I’m getting married soon, and of course we have to have something dinosaur-themed at the wedding. Instead of the tables at the reception being numbered, I thought I’d do a minimalist take on a second Alphabestiary and make the tables named after dinosaurs. Unlike the first Alphabestiary, in which I picked the dinosaurs with the weirdest names for each letter, I chose these dinosaurs as being the most edifying to a beginner–representative of many important clades, and a little obscure but not too obscure. Here’s a sneak preview!

A is for Austroraptor


While, at the end of the Age of Reptiles, the Northern Hemisphere boasted famous “raptor” dinosaurs like Velociraptor (which was actually the size of a turkey) and Deinonychus (which the Jurassic Park “raptors” are actually based on), the Southern Hemisphere was home to their close relatives, the long-snouted, fish-eating Unenlagiinae. Austroraptor was one of the biggest “raptors” ever—at around 225kg (500lb) it was the size of a lion.

B is for Borealopelta


This armored herbivore is one of the few non-feathered dinosaurs we know the color of! Scientists looked at the exquisitely preserved fossil under a microscope and determined that its back would have been rusty red while its underside was pale.

C is for Coelophysis


This dog-sized, snake-necked carnivore was one of the most ancient dinosaurs.

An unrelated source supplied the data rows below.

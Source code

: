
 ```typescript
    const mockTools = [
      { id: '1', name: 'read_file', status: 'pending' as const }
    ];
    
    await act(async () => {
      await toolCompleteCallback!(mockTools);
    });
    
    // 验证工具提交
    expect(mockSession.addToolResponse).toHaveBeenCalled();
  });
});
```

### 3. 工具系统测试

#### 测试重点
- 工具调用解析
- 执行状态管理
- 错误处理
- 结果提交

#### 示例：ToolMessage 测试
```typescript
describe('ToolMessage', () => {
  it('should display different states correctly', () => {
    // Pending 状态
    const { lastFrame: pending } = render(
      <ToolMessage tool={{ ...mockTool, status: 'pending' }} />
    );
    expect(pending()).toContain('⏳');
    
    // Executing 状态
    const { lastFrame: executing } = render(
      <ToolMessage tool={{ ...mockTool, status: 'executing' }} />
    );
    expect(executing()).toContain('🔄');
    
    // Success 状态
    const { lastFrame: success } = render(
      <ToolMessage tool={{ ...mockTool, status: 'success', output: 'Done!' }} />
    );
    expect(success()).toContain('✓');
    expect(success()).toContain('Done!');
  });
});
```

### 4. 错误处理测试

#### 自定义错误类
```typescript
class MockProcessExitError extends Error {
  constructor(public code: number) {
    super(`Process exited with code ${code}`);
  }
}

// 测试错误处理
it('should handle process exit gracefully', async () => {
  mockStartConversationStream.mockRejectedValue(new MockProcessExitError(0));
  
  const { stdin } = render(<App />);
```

It was an early member of the family that includes modern birds. It was a lot dumber than more advanced dinosaurs—there’s no room for brains in that long skinny skull!

D is for Dilophosaurus


Though this dinosaur was depicted in Jurassic Park as a shoulder-height, neck-frilled venom spitter, it was actually much larger and there’s no evidence for a frill or for venom. This was the first time dinosaurs reached apex predator status, in the Early Jurassic; before that, croc relatives and mammal relatives had held the top spot.

E is for Edmontosaurus


This enormous “duck-billed” dinosaur lived in the Late Cretaceous Hell Creek environment alongside Tyrannosaurus and Triceratops. We have multiple “mummified” specimens that preserve soft tissue, so we know it had a rooster-like comb, hooves on its front feet, and square, castle-like scales along its back.

F is for Falcarius


Falcarius was an early member of the therizinosaur family, a group of bird-lineage dinosaurs that grew huge claws and became high-browsing herbivores, sort of like the giant panda. They had special adaptations in their hips to make room for a big fermenting gut that would allow them to subsist on roughage.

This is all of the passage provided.